There are new locks on the wardrobes and on the chests of drawers,
and only Jeremy has the keys. In the morning and again in the
evening, he unlocks them and stands over me while I choose what to
wear. Sometimes he will not even let me choose, but insists on
making the choice himself. Yesterday and today he said I did not
need any clothes at all because I was not to go out. You see,
Fremont, he knew I'd lied to him that night I was with you."
    "How could he?" My voice quivered a bit with more outrage than I
could conceal.
    Frances shrugged, and sipped her coffee before replying. "He
suspected. And then he made me tell him."

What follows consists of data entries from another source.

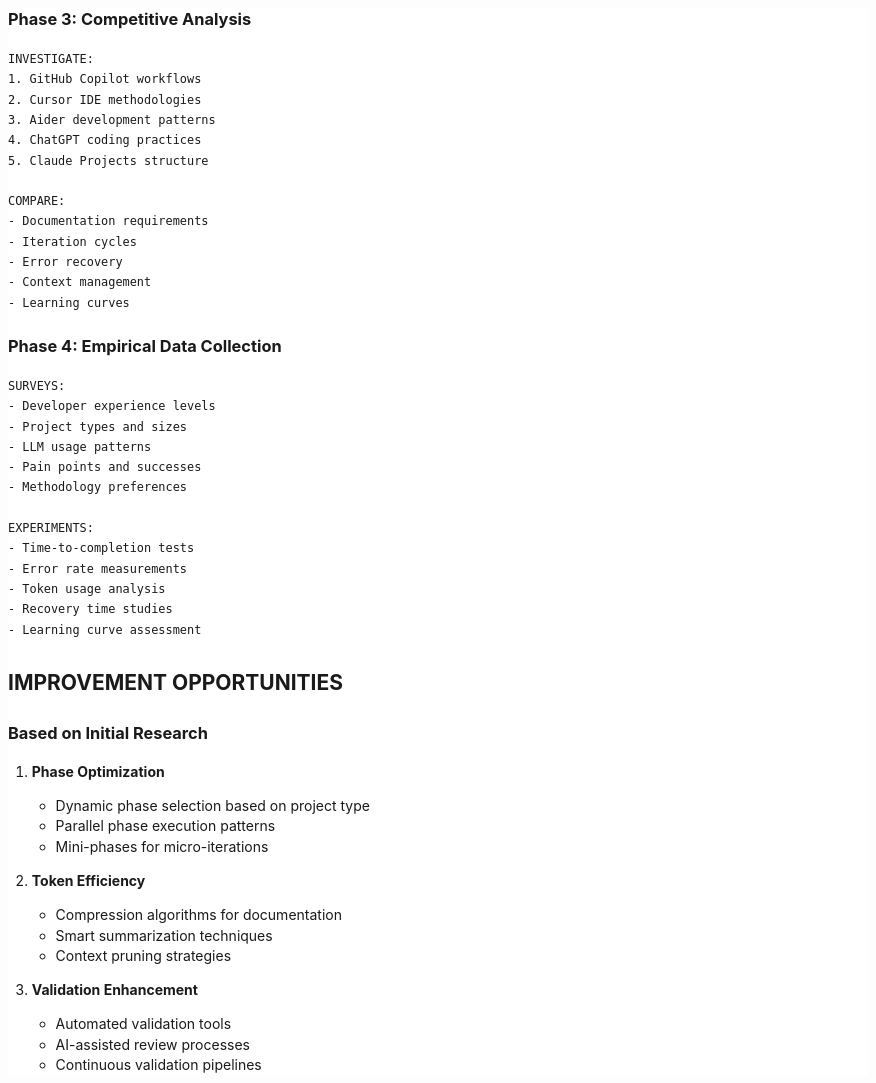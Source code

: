 ### Phase 3: Competitive Analysis
```
INVESTIGATE:
1. GitHub Copilot workflows
2. Cursor IDE methodologies
3. Aider development patterns
4. ChatGPT coding practices
5. Claude Projects structure

COMPARE:
- Documentation requirements
- Iteration cycles
- Error recovery
- Context management
- Learning curves
```

### Phase 4: Empirical Data Collection
```
SURVEYS:
- Developer experience levels
- Project types and sizes
- LLM usage patterns
- Pain points and successes
- Methodology preferences

EXPERIMENTS:
- Time-to-completion tests
- Error rate measurements
- Token usage analysis
- Recovery time studies
- Learning curve assessment
```

## IMPROVEMENT OPPORTUNITIES

### Based on Initial Research
1. **Phase Optimization**
   - Dynamic phase selection based on project type
   - Parallel phase execution patterns
   - Mini-phases for micro-iterations

2. **Token Efficiency**
   - Compression algorithms for documentation
   - Smart summarization techniques
   - Context pruning strategies

3. **Validation Enhancement**
   - Automated validation tools
   - AI-assisted review processes
   - Continuous validation pipelines
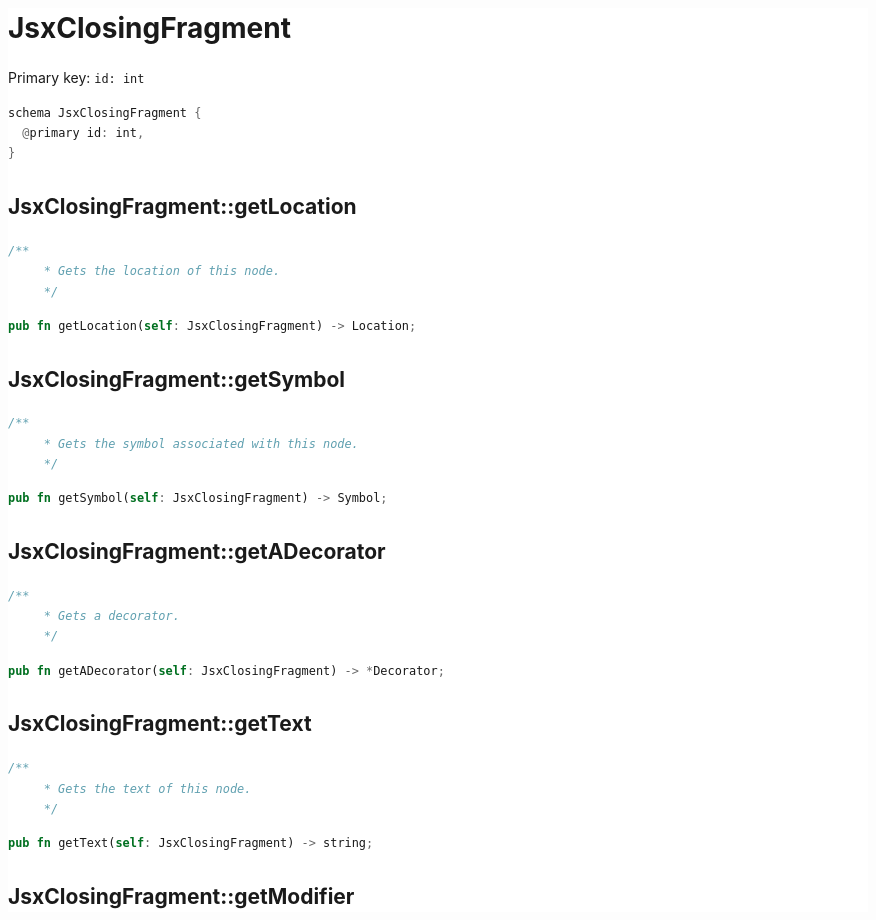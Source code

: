 # JsxClosingFragment

Primary key: `id: int`

```rust
schema JsxClosingFragment {
  @primary id: int,
}
```
## JsxClosingFragment::getLocation

```rust
/**
     * Gets the location of this node.
     */
```
```rust
pub fn getLocation(self: JsxClosingFragment) -> Location;
```
## JsxClosingFragment::getSymbol

```rust
/**
     * Gets the symbol associated with this node.
     */
```
```rust
pub fn getSymbol(self: JsxClosingFragment) -> Symbol;
```
## JsxClosingFragment::getADecorator

```rust
/**
     * Gets a decorator.
     */
```
```rust
pub fn getADecorator(self: JsxClosingFragment) -> *Decorator;
```
## JsxClosingFragment::getText

```rust
/**
     * Gets the text of this node.
     */
```
```rust
pub fn getText(self: JsxClosingFragment) -> string;
```
## JsxClosingFragment::getModifier
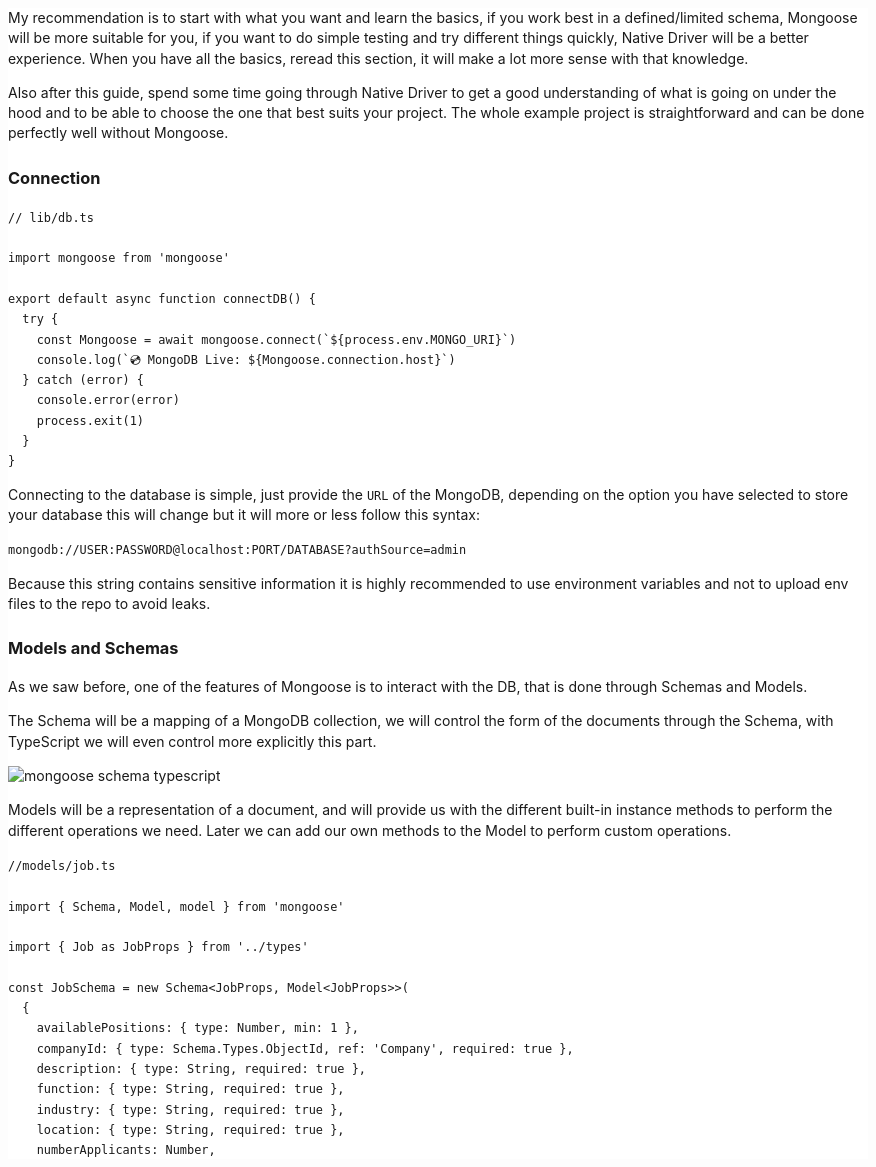 My recommendation is to start with what you want and learn the basics, if you work best in a defined/limited schema, Mongoose will be more suitable for you, if you want to do simple testing and try different things quickly, Native Driver will be a better experience. When you have all the basics, reread this section, it will make a lot more sense with that knowledge. 

Also after this guide, spend some time going through Native Driver to get a good understanding of what is going on under the hood and to be able to choose the one that best suits your project. The whole example project is straightforward and can be done perfectly well without Mongoose.

### Connection

```tsx
// lib/db.ts

import mongoose from 'mongoose'

export default async function connectDB() {
  try {
    const Mongoose = await mongoose.connect(`${process.env.MONGO_URI}`)
    console.log(`💿 MongoDB Live: ${Mongoose.connection.host}`)
  } catch (error) {
    console.error(error)
    process.exit(1)
  }
}
```

Connecting to the database is simple, just provide the `URL` of the MongoDB, depending on the option you have selected to store your database this will change but it will more or less follow this syntax:

```bash
mongodb://USER:PASSWORD@localhost:PORT/DATABASE?authSource=admin
```

Because this string contains sensitive information it is highly recommended to use environment variables and not to upload env files to the repo to avoid leaks.

### Models and Schemas

As we saw before, one of the features of Mongoose is to interact with the DB, that is done through Schemas and Models.

The Schema will be a mapping of a MongoDB collection, we will control the form of the documents through the Schema, with TypeScript we will even control more explicitly this part.

![mongoose schema typescript](/assets/posts/content/mongodb/mongoose_scheme_typescript.png)

Models will be a representation of a document, and will provide us with the different built-in instance methods to perform the different operations we need. Later we can add our own methods to the Model to perform custom operations.

```tsx
//models/job.ts

import { Schema, Model, model } from 'mongoose'

import { Job as JobProps } from '../types'

const JobSchema = new Schema<JobProps, Model<JobProps>>(
  {
    availablePositions: { type: Number, min: 1 },
    companyId: { type: Schema.Types.ObjectId, ref: 'Company', required: true },
    description: { type: String, required: true },
    function: { type: String, required: true },
    industry: { type: String, required: true },
    location: { type: String, required: true },
    numberApplicants: Number,
```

    I didn't have to ask how he'd made her; I'd seen the
evidence on her arm, and I didn't doubt there was more still on
other hidden parts of her body. "So you told him we were out-did
you also say where we went?"
    Frances's golden-hazel eyes seemed unusually large and forlorn
as she admitted, "Yes, I told him about the seance. I told him
everything. I really believe, if I had not, he would have killed
me."
    "And yet, in spite of all that, you want to accept this
invitation." I gave the note back to her. Suddenly there was a
dangerous feel to that rich paper. "You want to go to Octavia
Street to see Mrs. Locke."
    Frances leaned toward me and her eyes glowed again. With hope, I
thought. She said, "Yes, oh yes, I do! Fremont, what if I do have
some sort of natural talent for talking to the spirits? What if
that's what's really happening to me? Can't you see-I'd so much
prefer that to worrying that I might be losing my mind!"
    "Frances," I said in my most no-nonsense tone, "of course you're
not losing your mind. What, precisely, are you talking about?"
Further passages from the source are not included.